Fact sheet
This highly altered granite porphyry dyke comes from Littlejohn's china clay pit, St Austell, Cornwall. China clay in this area was created while the underlying granite was still cooling, when it was fluxed by fluids rich in water, boron and fluorine, attaching the sodium-rich feldspar. Clay is mined in this area by high pressure water hoses and filtering to remove the remaining micas and quartz. Littlejohn's clay pit has been active since the 1800s and continues to supply fine clays suitable for use in paper making.
In thin section the rock contains fine-grained altered plagioclase and orthoclase feldspars, and unaltered quartz phenocrysts. White mica is also common in the thin section.
A case study of the St Austell granite complex in Cornwall, England, illustrating the range of rocks associated with a granite intrusion. The earliest part of the complex is a siderophyllite (biotite) granite containing muscovite and tourmaline typical of a SW England granite, with many primary magmatic features.

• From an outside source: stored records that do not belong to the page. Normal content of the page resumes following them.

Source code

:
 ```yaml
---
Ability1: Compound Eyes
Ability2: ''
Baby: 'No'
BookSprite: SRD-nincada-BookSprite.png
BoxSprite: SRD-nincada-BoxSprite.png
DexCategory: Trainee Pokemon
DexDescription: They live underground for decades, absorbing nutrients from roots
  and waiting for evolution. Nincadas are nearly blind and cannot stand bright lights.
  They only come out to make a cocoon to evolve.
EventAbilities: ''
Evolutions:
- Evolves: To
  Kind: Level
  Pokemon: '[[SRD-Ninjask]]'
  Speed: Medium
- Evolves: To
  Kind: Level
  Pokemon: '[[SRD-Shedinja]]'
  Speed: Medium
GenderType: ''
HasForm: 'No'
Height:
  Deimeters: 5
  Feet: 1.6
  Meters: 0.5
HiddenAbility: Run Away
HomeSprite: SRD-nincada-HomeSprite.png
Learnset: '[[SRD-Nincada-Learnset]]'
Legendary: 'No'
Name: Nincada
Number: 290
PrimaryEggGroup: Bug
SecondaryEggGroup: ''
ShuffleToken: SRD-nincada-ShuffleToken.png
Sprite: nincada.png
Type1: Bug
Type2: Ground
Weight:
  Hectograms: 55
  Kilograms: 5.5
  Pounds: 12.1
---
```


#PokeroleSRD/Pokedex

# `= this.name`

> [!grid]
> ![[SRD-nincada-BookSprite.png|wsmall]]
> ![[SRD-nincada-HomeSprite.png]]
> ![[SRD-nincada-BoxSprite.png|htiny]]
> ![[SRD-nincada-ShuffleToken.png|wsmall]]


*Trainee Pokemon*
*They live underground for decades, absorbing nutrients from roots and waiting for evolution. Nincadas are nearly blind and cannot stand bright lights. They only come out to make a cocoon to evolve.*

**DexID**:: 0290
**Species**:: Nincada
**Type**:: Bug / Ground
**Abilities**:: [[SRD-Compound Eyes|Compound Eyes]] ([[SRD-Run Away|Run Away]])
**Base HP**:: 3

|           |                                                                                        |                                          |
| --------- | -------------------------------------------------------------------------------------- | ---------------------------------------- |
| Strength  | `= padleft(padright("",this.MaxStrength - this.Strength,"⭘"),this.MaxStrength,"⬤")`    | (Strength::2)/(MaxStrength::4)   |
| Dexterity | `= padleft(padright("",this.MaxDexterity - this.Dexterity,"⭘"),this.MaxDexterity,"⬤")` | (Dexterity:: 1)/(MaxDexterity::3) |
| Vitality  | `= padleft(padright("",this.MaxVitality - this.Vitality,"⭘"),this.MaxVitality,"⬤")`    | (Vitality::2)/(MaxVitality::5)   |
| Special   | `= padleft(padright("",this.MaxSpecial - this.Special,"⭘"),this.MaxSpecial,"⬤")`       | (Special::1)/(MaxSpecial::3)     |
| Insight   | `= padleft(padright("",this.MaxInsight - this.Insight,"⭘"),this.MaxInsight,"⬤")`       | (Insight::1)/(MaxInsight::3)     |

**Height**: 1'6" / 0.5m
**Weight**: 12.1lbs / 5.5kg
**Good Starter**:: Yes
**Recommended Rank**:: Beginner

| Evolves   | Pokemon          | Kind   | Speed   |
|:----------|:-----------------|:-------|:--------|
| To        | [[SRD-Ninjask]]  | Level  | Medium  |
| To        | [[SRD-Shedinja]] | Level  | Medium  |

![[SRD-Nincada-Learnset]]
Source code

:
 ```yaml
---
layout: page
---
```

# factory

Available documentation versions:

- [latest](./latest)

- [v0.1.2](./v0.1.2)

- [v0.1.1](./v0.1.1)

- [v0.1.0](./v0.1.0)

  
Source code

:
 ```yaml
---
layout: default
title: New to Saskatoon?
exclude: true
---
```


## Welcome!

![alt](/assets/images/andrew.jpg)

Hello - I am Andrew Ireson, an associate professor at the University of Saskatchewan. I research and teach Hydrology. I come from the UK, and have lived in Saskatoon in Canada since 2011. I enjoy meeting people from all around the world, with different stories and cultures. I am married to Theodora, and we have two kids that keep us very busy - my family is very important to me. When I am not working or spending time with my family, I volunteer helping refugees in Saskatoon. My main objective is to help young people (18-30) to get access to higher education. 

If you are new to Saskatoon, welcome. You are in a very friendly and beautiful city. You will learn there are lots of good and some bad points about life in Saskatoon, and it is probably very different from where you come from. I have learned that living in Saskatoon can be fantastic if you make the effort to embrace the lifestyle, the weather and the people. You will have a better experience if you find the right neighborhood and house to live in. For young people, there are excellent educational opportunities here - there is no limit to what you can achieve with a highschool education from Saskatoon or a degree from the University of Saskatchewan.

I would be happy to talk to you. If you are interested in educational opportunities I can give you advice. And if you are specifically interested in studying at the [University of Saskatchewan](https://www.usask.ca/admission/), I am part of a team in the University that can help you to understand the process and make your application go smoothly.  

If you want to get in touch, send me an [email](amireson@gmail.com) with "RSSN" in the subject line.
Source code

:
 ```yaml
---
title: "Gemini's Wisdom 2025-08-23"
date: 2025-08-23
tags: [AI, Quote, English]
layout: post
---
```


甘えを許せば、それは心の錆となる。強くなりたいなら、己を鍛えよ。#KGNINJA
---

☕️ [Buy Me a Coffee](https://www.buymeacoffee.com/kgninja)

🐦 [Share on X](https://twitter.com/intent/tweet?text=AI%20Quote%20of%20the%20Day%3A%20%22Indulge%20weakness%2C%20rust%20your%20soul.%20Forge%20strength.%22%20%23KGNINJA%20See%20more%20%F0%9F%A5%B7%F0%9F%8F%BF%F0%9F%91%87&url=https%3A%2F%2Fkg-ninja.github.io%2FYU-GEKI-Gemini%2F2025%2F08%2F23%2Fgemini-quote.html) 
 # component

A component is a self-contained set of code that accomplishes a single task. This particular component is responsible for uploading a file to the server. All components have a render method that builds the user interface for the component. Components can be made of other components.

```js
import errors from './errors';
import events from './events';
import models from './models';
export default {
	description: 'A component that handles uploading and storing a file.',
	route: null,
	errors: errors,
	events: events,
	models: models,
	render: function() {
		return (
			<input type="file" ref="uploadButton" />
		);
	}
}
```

This early intrusion was followed by the intrusion of an evolved volatile-rich magma which was the driving force behind a series of intense hydrothermal processes as volatiles escaped from this magma and helped to establish an extensive alteration halo (aureole). Boron, fluorine and lithium (as well as water) played major roles in the formation of the second intrusion and in the associated hydrothermal processes. Igneous activity lasted around 18 million years from 282 Ma (siderophyllite granite) to 265 Ma (fluorite granite).